(Records drawn from a dataset)

=======

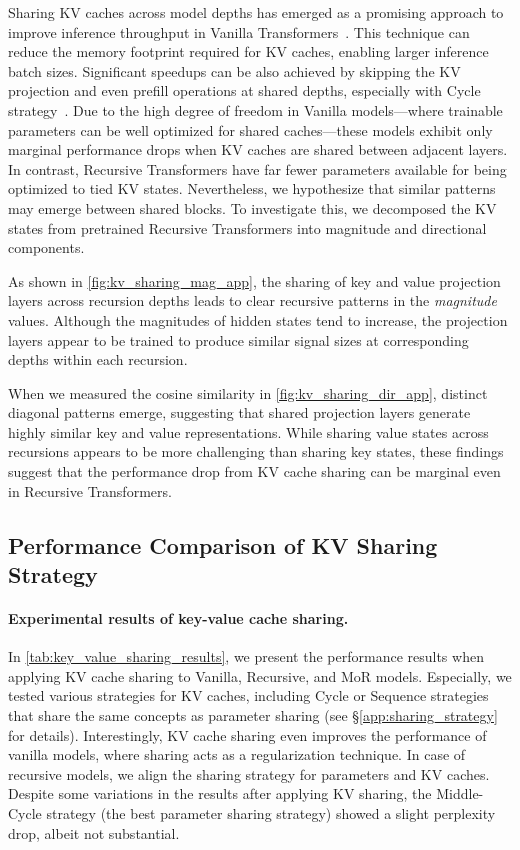 Sharing KV caches across model depths has emerged as a promising approach to improve inference throughput in Vanilla Transformers~\citep{brandon2024reducing}. This technique can reduce the memory footprint required for KV caches, enabling larger inference batch sizes. Significant speedups can be also achieved by skipping the KV projection and even prefill operations at shared depths, especially with Cycle strategy~\citep{sun2024you}. Due to the high degree of freedom in Vanilla models—where trainable parameters can be well optimized for shared caches—these models exhibit only marginal performance drops when KV caches are shared between adjacent layers.
In contrast, Recursive Transformers have far fewer parameters available for being optimized to tied KV states. Nevertheless, we hypothesize that similar patterns may emerge between shared blocks. To investigate this, we decomposed the KV states from pretrained Recursive Transformers into magnitude and directional components.


As shown in \autoref{fig:kv_sharing_mag_app}, the sharing of key and value projection layers across recursion depths leads to clear recursive patterns in the \textit{magnitude} values. Although the magnitudes of hidden states tend to increase, the projection layers appear to be trained to produce similar signal sizes at corresponding depths within each recursion.




When we measured the cosine similarity in \autoref{fig:kv_sharing_dir_app}, distinct diagonal patterns emerge, suggesting that shared projection layers generate highly similar key and value representations. While sharing value states across recursions appears to be more challenging than sharing key states, these findings suggest that the performance drop from KV cache sharing can be marginal even in Recursive Transformers.





\subsection{Performance Comparison of KV Sharing Strategy}


\paragraph{Experimental results of key-value cache sharing.}
In \autoref{tab:key_value_sharing_results}, we present the performance results when applying KV cache sharing to Vanilla, Recursive, and MoR models. Especially, we tested various strategies for KV caches, including Cycle or Sequence strategies that share the same concepts as parameter sharing (see \S\ref{app:sharing_strategy} for details). Interestingly, KV cache sharing even improves the performance of vanilla models, where sharing acts as a regularization technique.
In case of recursive models, we align the sharing strategy for parameters and KV caches. Despite some variations in the results after applying KV sharing, the Middle-Cycle strategy (the best parameter sharing strategy) showed a slight perplexity drop, albeit not substantial.


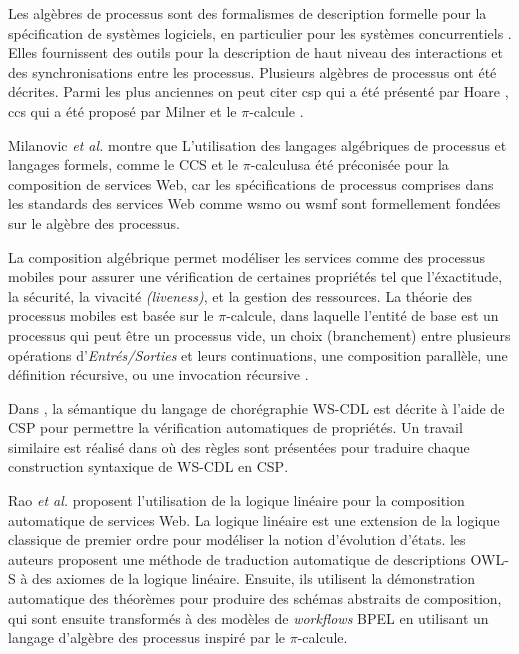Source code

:   Les algèbres de processus sont des formalismes de description
  formelle pour la spécification de systèmes logiciels, en particulier
  pour les systèmes concurrentiels \cite{dumez2010approche}. Elles
  fournissent des outils pour la description de haut niveau des
  interactions et des synchronisations entre les processus. Plusieurs
  algèbres de processus ont été décrites. Parmi les plus anciennes on
  peut citer \acrshort{csp} qui a été présenté par Hoare
  \cite{hoare1978communicating}, \acrshort{ccs} qui a été proposé par
  Milner \cite{milner1982finite, milner1989communication} et le
  $\pi$-calcule \cite{milner1992calculus}.\medskip

  Milanovic \textit{et al.} \cite{milanovic2004current} montre que
  L'utilisation des langages algébriques de processus et langages
  formels, comme le \textsc{CCS} et le $\pi$-calculusa été préconisée
  pour la composition de services Web, car les spécifications de
  processus comprises dans les standards des services Web comme
  \acrshort{wsmo} ou \acrshort{wsmf} sont formellement fondées sur le
  algèbre des processus.\medskip

  La composition algébrique permet modéliser les services comme des
  processus mobiles pour assurer une vérification de certaines
  propriétés tel que l'éxactitude, la sécurité, la vivacité
  \textit{(liveness)}, et la gestion des ressources. La théorie des
  processus mobiles est basée sur le $\pi$-calcule, dans laquelle
  l'entité de base est un processus qui peut être un processus vide,
  un choix (branchement) entre plusieurs opérations
  d'\textit{Entrés/Sorties} et leurs continuations, une composition
  parallèle, une définition récursive, ou une invocation récursive
  \cite{zahirathesis2008}.\medskip

  Dans \cite{koshkina2004modelling}, la sémantique du langage de
  chorégraphie \textsc{WS-CDL} est décrite à l'aide de \textsc{CSP}
  pour permettre la vérification automatiques de propriétés. Un
  travail similaire est réalisé dans \cite{li2007modeling} où des
  règles sont présentées pour traduire chaque construction syntaxique
  de \textsc{WS-CDL} en \textsc{CSP}.\medskip

  Rao \textit{et al.} \cite{rao2004logic} proposent l'utilisation de
  la logique linéaire pour la composition automatique de services
  Web. La logique linéaire est une extension de la logique classique
  de premier ordre pour modéliser la notion d'évolution d'états. les
  auteurs proposent une méthode de traduction automatique de
  descriptions \textsc{OWL-S} à des axiomes de la logique
  linéaire. Ensuite, ils utilisent la démonstration automatique des
  théorèmes pour produire des schémas abstraits de composition, qui
  sont ensuite transformés à des modèles de \textit{workflows}
  \textsc{BPEL} en utilisant un langage d'algèbre des processus
  inspiré par le $\pi$-calcule.\medskip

=======

Tell how many lines above include "utilisation", and add no other text.

#### Task solution
2